FinanceNews

SBP allows Crescent to work as commercial bank

KARACHI (June 14 2003) : The State Bank of Pakistan, country's central bank, gave permission to Crescent Investment Bank Ltd to operate as commercial bank after its merger with a local unit of Dubai-based Mashreq Commercial Bank, sources said.

The central bank allowed merger of Crescent Investment Bank Ltd with Mashreq Commercial Bank and gave one month to start its operation as commercial bank in the country, said sources in the banking circles.

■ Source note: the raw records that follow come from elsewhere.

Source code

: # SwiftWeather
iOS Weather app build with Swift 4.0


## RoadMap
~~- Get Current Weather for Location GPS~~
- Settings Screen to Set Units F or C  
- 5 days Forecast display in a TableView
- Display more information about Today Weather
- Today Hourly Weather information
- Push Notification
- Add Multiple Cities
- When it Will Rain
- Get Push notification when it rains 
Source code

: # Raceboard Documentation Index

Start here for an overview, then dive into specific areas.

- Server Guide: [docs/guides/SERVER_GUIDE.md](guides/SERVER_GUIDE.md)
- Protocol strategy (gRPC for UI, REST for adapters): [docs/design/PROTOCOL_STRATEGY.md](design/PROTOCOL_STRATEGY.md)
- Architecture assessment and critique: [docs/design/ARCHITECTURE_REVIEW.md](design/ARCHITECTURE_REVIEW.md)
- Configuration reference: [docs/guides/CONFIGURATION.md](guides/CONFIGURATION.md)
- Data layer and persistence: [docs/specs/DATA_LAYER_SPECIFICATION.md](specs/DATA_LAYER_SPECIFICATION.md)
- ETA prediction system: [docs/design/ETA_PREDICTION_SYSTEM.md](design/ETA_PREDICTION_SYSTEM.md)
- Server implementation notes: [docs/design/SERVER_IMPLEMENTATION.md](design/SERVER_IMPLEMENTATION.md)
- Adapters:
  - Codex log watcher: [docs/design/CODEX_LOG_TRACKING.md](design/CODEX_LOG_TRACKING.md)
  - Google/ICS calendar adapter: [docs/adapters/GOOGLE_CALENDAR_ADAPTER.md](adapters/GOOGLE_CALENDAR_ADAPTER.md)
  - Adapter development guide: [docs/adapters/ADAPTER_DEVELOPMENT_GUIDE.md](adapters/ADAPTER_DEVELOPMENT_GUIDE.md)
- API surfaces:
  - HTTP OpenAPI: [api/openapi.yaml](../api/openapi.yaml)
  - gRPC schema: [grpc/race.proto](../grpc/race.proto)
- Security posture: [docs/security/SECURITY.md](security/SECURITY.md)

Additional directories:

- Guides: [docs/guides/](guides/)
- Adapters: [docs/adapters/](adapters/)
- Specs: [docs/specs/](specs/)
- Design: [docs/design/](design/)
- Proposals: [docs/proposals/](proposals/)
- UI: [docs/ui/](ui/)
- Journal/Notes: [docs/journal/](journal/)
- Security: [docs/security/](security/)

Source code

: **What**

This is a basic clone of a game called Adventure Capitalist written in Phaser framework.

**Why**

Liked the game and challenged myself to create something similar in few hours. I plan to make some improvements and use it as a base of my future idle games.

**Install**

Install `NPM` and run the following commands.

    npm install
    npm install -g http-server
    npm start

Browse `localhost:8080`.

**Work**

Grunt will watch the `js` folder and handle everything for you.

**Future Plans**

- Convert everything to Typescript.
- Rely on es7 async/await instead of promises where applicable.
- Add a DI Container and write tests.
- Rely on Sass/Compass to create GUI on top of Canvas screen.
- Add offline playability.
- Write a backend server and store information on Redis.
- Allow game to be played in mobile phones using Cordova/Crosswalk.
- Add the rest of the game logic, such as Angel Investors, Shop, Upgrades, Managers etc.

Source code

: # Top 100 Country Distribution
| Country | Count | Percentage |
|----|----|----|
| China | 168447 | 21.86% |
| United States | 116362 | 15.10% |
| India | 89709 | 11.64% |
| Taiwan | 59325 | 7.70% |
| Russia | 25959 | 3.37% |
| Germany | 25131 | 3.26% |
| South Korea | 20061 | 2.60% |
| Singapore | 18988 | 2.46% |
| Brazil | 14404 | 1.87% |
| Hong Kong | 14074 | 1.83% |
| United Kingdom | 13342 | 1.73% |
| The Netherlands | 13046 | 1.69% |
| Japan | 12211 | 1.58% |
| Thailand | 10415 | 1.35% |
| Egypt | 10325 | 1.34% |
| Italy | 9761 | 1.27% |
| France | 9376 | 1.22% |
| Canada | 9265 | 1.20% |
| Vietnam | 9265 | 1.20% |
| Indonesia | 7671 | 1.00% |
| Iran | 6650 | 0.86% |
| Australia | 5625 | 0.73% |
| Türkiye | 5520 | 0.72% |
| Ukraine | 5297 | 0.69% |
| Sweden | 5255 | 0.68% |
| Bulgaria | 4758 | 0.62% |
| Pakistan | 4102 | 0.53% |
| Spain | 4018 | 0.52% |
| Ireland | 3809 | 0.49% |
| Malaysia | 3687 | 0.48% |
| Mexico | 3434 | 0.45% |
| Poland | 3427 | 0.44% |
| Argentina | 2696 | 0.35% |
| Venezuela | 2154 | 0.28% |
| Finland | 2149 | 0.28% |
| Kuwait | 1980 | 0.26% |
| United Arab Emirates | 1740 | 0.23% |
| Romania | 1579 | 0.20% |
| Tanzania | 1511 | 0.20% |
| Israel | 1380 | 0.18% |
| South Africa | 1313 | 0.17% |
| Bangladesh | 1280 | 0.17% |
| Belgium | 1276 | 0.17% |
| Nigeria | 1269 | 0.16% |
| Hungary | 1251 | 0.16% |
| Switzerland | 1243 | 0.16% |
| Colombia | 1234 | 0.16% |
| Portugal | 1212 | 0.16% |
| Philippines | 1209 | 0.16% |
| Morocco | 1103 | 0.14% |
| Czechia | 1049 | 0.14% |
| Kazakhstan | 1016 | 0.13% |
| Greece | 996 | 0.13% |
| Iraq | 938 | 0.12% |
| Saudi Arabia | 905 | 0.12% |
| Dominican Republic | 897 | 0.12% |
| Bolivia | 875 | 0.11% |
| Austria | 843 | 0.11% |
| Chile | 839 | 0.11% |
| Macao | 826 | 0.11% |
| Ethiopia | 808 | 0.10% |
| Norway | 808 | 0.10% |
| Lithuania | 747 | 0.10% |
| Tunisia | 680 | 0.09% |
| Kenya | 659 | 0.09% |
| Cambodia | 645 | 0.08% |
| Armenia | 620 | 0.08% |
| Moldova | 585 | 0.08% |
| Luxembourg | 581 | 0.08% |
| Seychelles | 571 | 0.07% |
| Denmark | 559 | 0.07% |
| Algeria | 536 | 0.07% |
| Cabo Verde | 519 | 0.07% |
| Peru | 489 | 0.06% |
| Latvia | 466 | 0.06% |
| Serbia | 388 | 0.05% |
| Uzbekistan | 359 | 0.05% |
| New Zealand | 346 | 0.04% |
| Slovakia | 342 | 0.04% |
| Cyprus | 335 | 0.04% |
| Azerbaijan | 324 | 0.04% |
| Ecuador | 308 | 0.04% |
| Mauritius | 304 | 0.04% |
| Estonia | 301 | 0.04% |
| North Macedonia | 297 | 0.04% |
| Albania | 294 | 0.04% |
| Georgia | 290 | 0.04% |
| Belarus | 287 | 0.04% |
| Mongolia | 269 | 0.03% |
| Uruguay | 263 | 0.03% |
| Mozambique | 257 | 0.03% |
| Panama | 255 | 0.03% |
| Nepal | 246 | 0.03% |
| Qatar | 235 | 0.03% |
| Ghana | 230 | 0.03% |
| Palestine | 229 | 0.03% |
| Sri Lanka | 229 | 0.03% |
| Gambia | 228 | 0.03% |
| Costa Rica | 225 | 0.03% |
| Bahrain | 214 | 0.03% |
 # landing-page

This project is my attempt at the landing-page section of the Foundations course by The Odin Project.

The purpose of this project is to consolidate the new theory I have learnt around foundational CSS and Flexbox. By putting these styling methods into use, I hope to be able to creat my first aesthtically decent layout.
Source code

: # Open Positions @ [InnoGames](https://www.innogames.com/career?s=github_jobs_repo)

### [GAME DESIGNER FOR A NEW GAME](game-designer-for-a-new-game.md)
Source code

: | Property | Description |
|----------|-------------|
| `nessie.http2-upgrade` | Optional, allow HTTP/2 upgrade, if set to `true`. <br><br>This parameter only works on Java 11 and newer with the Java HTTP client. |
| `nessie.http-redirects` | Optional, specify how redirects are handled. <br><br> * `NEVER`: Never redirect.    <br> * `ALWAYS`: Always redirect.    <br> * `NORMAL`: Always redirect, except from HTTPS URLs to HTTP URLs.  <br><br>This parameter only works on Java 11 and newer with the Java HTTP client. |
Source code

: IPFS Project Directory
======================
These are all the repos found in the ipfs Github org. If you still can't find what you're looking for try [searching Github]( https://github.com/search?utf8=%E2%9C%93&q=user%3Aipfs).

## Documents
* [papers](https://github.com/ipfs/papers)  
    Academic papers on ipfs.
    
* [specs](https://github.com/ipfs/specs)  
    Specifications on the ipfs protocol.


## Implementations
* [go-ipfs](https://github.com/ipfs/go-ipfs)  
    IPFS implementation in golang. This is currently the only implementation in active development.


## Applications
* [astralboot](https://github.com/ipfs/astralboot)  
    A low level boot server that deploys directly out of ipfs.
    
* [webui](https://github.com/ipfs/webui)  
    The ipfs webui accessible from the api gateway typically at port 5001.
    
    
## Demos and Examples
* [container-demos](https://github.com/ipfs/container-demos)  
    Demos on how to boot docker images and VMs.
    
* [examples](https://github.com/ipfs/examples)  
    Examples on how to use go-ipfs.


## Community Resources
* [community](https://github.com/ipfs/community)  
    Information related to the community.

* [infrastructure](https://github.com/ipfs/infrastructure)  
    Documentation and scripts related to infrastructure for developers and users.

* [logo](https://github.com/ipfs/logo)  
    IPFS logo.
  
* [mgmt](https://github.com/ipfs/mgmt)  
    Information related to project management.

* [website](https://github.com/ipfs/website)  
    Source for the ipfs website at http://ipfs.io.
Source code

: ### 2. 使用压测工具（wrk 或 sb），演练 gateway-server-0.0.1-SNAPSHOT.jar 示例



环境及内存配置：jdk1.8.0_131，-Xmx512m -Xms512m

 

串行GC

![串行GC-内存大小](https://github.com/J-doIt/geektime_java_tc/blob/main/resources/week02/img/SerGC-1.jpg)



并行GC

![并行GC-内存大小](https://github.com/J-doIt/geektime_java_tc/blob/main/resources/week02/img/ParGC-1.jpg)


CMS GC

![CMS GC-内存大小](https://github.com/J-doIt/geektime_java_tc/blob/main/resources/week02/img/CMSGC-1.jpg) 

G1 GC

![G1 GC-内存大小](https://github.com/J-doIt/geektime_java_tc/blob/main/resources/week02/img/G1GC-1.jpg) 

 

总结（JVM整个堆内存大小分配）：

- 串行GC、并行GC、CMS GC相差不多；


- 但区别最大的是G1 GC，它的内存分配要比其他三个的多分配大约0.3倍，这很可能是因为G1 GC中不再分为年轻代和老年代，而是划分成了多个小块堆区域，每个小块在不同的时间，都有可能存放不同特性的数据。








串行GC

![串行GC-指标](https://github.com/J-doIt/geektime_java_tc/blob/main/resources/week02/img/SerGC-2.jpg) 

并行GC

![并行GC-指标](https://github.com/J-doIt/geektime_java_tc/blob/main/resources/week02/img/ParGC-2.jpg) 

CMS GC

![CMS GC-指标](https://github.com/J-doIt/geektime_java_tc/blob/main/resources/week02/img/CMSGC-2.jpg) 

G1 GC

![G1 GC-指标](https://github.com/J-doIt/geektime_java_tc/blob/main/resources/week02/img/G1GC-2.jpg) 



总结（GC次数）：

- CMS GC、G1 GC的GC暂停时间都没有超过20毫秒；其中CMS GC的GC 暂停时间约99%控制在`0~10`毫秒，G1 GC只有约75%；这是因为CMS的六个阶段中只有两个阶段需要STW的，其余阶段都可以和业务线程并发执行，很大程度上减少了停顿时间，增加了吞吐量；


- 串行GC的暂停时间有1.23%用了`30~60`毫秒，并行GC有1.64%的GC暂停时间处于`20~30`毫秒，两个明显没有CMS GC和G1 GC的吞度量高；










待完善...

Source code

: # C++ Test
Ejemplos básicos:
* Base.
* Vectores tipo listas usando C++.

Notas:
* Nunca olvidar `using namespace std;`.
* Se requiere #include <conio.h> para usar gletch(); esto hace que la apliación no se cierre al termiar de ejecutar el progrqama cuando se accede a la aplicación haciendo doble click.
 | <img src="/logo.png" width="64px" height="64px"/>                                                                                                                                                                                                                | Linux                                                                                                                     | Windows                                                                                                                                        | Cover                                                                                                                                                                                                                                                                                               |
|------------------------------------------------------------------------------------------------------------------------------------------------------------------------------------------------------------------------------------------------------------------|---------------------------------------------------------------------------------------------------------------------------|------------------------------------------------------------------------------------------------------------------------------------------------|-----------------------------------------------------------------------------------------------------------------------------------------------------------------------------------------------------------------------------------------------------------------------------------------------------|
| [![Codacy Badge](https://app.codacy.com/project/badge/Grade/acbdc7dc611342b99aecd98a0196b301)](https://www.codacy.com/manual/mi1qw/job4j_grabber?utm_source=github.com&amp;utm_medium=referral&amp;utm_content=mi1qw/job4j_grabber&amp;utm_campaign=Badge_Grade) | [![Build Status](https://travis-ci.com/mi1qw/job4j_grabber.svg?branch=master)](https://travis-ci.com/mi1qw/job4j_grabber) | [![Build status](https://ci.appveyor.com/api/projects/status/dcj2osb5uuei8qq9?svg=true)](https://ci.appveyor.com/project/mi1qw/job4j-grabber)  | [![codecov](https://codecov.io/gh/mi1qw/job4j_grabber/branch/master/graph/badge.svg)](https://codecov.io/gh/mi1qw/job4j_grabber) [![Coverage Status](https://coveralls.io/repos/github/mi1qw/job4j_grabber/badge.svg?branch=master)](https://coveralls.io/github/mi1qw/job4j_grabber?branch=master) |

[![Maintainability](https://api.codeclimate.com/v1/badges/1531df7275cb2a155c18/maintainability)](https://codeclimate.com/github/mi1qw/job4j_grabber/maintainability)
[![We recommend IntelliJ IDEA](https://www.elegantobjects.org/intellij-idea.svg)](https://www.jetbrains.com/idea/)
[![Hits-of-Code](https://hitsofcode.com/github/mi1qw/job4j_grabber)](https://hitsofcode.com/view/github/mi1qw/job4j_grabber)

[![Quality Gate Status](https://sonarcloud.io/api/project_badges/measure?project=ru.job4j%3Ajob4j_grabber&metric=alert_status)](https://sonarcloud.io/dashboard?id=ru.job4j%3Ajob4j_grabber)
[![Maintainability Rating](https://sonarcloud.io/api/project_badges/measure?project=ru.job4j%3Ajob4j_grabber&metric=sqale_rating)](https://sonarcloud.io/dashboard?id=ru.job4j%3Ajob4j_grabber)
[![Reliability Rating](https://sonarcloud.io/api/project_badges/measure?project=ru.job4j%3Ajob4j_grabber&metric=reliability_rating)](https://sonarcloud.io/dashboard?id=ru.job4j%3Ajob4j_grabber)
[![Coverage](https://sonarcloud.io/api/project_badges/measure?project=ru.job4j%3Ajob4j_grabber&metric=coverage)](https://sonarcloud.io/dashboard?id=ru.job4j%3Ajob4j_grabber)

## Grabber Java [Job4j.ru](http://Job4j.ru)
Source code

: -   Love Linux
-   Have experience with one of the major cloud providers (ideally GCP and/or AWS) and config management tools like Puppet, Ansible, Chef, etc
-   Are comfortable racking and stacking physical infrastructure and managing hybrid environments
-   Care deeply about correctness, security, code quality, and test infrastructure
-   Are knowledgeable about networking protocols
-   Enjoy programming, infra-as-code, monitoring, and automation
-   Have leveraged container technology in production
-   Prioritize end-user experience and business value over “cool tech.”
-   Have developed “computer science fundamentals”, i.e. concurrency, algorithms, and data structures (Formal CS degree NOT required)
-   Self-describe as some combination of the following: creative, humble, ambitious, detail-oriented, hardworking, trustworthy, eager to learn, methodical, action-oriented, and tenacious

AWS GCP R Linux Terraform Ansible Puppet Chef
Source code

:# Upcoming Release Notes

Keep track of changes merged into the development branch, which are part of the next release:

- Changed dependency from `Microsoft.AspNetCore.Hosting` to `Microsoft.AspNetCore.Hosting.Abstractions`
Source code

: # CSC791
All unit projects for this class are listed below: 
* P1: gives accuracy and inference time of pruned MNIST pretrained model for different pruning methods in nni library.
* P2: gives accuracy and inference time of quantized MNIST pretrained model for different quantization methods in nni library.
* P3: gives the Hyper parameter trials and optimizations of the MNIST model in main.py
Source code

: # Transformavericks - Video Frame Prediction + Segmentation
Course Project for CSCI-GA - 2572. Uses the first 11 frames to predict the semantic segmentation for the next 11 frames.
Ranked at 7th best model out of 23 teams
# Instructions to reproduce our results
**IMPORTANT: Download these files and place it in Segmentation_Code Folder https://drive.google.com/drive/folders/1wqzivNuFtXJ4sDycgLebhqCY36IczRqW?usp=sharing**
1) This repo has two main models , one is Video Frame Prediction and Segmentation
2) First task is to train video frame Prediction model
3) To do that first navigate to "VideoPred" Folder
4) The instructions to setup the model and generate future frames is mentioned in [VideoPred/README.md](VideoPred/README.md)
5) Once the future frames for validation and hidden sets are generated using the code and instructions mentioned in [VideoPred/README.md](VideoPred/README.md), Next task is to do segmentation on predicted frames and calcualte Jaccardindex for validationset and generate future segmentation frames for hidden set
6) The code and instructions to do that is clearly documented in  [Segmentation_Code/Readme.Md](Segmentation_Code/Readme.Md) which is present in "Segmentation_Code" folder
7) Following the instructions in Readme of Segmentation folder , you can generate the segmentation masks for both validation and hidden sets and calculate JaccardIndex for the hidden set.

Mergers in Pakistan's financial industry began in 2001 after the central bank advised the country's 42 commercial banks to double their minimum paid-up capital to Rs 1 billion from Rs 500 million.

“The new name will be Mashreq Bank Pakistan Ltd,” sources said.

Mashreq Bank is the fourth largest bank in the United Arab Emirates with total assets at the end of 2001 of $6.1 billion.

It has branches in Bahrain, Egypt, Hong Kong, India, Kenya, Qatar, Sri Lanka, the UK and the US.

In 2001, two mergers took place between Faysal Bank and Faysal Investment Bank, both with the same owners.

Al-Meezan Investment Bank merged with the local operations of Societe Generale SA.

Al-Meezan recently received permission from the central bank to operate the first Islamic interest-free banking services.

Crescent Investment Bank's total assets as of March 31, 2003 were at Rs 3.104 billion, against Rs 3.481 billion on December 31, 2002.

Due to the amalgamation into commercial bank, the management is following a conscious policy of shedding its expensive resources.

During the period the bank managed to earn capital gain of Rs 52 million.

The after-tax profit for the period amounted to Rs 58 million during the quarter as against Rs 366 million during same period last year.

The profit in the comparative period of last year was significantly higher due to substantial off-loading of investments during the period.

The after-tax earnings per share for the three months ended March 31, 2003 worked out to Rs 1.16 per share against Rs 7.31 per share of the same period a year earlier.

The break-up value based on capital and reserves position as on March 31, 2003 was Rs 23.38 per share. By taking revaluation surplus, the adjusted break-up value would be Rs 24.91 per share.